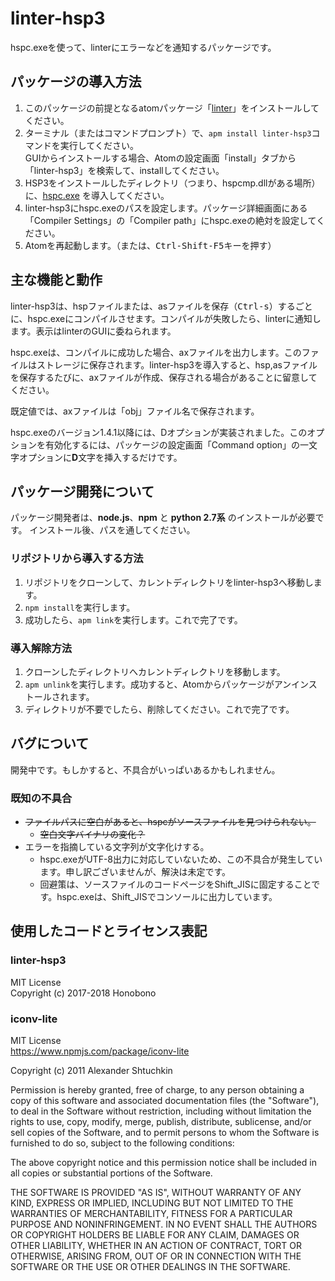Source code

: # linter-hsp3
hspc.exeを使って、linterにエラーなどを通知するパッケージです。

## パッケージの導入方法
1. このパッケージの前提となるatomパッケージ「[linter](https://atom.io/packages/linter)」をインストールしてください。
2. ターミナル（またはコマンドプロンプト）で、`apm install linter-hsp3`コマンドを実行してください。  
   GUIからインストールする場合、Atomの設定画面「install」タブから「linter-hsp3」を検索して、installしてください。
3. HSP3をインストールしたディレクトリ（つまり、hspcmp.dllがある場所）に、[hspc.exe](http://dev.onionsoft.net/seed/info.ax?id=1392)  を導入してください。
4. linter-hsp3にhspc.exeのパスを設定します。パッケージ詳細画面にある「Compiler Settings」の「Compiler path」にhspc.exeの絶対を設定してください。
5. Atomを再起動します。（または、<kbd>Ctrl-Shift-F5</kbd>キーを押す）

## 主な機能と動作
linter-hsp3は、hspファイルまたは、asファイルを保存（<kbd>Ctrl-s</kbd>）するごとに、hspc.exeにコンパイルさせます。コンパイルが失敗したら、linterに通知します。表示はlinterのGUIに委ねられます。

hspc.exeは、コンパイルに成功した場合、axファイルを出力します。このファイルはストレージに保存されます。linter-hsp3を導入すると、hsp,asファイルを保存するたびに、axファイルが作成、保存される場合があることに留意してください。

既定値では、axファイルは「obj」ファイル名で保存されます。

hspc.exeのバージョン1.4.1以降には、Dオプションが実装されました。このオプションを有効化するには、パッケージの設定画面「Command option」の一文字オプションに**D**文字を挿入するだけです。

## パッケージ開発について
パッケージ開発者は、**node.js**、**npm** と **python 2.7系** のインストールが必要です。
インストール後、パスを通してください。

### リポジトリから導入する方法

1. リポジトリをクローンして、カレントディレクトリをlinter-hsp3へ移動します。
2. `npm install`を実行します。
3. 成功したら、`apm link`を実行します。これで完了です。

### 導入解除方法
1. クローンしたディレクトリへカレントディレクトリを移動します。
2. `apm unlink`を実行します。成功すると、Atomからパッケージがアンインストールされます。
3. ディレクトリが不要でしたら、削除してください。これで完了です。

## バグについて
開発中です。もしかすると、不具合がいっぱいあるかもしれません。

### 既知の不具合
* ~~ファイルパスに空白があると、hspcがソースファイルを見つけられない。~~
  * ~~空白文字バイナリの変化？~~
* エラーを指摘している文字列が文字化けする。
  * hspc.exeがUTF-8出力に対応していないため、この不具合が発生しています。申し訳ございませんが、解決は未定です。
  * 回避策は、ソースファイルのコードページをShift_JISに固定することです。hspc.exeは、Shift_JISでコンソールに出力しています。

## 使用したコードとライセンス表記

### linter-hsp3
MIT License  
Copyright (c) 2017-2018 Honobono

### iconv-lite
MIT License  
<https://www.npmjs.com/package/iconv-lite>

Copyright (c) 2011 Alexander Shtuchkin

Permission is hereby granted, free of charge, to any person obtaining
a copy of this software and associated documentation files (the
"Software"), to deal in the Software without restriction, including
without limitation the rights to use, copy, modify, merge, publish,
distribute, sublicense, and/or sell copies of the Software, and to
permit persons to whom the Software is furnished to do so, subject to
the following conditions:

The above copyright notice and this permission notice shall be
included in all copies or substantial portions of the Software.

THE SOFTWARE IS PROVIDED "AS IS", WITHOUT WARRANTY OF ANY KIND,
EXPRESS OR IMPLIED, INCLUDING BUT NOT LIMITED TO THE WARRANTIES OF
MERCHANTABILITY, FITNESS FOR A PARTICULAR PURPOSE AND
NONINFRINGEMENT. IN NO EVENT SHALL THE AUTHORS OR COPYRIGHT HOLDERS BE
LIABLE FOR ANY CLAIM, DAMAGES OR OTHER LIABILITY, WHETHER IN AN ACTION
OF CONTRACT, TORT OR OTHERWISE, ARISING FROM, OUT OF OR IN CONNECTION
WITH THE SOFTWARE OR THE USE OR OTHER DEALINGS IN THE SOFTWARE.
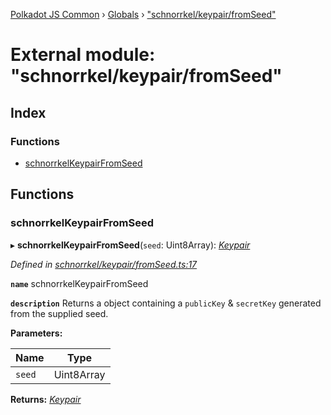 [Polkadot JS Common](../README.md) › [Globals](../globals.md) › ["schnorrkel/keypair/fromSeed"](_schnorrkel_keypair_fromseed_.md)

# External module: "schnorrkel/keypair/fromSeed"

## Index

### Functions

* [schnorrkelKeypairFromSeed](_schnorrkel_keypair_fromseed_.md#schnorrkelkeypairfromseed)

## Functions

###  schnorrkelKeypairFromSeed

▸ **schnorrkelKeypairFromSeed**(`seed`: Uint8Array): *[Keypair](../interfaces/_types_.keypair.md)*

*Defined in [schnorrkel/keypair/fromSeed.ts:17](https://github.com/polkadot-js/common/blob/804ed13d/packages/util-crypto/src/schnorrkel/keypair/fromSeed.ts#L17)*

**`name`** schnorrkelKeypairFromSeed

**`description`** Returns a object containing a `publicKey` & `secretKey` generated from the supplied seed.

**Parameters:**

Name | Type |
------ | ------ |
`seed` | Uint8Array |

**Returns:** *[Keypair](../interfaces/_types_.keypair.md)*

▶ **The problem**
Look through the entries for the string "lite". Every line that has it belongs in the answer.

▶ **Exercise solution**
### iconv-lite
<https://www.npmjs.com/package/iconv-lite>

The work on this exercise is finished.